- [Given entries]:
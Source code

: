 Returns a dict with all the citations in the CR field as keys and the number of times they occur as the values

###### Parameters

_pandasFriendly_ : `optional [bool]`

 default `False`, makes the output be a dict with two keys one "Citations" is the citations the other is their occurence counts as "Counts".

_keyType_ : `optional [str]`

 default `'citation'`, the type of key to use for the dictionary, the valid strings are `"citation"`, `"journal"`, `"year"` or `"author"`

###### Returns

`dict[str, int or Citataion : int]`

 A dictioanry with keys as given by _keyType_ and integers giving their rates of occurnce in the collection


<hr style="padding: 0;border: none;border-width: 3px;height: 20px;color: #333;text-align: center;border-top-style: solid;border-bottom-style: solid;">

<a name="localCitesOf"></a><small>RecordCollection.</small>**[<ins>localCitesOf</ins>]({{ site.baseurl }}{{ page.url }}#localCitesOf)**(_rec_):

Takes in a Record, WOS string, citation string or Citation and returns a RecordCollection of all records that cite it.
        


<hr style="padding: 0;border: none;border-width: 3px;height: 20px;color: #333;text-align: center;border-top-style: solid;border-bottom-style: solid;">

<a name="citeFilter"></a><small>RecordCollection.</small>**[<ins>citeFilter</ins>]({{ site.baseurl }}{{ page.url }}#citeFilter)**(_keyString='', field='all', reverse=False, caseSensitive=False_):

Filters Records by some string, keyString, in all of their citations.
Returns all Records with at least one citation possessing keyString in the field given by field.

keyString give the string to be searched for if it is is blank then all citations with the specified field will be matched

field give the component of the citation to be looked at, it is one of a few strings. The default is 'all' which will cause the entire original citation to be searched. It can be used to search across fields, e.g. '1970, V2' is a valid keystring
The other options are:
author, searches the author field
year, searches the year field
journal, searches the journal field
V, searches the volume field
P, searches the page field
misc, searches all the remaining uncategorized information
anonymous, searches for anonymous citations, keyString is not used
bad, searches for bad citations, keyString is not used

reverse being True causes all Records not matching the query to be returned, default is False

- [What you should do]:
Count up the lines in the records that contain the word "author" and reply with that figure only.

- [Response below]:
2